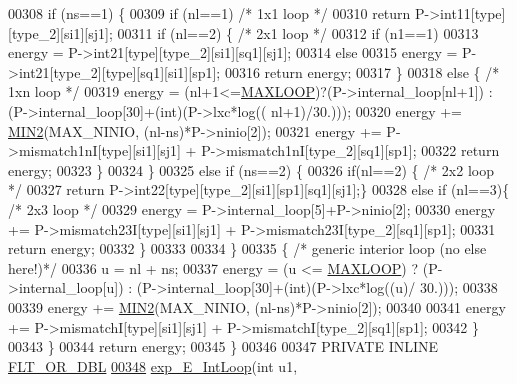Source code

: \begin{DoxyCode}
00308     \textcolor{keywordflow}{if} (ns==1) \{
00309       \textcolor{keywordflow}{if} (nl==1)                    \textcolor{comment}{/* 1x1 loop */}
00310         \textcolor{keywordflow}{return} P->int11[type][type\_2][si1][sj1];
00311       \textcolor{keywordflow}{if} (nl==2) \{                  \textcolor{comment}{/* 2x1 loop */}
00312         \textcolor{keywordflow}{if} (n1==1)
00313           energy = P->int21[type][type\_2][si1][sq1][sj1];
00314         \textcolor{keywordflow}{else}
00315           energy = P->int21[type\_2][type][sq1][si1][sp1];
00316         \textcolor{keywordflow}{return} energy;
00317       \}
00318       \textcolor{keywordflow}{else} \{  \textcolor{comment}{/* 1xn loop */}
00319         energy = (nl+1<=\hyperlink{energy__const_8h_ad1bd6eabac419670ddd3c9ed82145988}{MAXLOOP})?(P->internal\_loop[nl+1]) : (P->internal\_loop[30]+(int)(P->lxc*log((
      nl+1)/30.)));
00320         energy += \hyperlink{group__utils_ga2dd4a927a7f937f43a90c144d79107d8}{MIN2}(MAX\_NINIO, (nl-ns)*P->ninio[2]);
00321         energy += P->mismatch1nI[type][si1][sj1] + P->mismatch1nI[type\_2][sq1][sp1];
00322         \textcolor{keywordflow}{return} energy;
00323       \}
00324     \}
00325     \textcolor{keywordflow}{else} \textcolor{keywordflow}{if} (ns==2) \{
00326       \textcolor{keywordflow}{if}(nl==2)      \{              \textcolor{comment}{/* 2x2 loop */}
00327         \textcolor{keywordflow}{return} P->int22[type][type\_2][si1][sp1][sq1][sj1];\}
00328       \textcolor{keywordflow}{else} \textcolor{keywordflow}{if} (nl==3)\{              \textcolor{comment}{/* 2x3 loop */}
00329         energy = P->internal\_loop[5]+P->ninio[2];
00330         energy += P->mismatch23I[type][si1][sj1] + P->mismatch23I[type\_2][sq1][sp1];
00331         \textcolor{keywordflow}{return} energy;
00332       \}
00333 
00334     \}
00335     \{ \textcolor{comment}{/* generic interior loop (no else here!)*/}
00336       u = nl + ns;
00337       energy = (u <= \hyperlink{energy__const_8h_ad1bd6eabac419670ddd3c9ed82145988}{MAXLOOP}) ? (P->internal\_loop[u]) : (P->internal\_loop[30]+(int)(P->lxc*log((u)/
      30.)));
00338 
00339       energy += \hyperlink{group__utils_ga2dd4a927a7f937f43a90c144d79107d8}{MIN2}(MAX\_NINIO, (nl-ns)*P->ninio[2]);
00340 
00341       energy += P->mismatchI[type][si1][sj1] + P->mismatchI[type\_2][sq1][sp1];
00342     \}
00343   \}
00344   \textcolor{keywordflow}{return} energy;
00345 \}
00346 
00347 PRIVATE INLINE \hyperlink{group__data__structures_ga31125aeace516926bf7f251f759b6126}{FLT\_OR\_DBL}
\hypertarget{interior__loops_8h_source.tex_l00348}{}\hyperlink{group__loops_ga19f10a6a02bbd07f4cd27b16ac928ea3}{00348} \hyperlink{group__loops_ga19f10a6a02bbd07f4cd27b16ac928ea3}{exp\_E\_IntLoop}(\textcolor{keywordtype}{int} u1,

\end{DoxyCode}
• • •
Only exact lines belong in the answer: those from the beginning of the entries above through the line holding "nl+1)/30.)));", with no pictures.

Source code

: \begin{DoxyCode}
00308     \textcolor{keywordflow}{if} (ns==1) \{
00309       \textcolor{keywordflow}{if} (nl==1)                    \textcolor{comment}{/* 1x1 loop */}
00310         \textcolor{keywordflow}{return} P->int11[type][type\_2][si1][sj1];
00311       \textcolor{keywordflow}{if} (nl==2) \{                  \textcolor{comment}{/* 2x1 loop */}
00312         \textcolor{keywordflow}{if} (n1==1)
00313           energy = P->int21[type][type\_2][si1][sq1][sj1];
00314         \textcolor{keywordflow}{else}
00315           energy = P->int21[type\_2][type][sq1][si1][sp1];
00316         \textcolor{keywordflow}{return} energy;
00317       \}
00318       \textcolor{keywordflow}{else} \{  \textcolor{comment}{/* 1xn loop */}
00319         energy = (nl+1<=\hyperlink{energy__const_8h_ad1bd6eabac419670ddd3c9ed82145988}{MAXLOOP})?(P->internal\_loop[nl+1]) : (P->internal\_loop[30]+(int)(P->lxc*log((
      nl+1)/30.)));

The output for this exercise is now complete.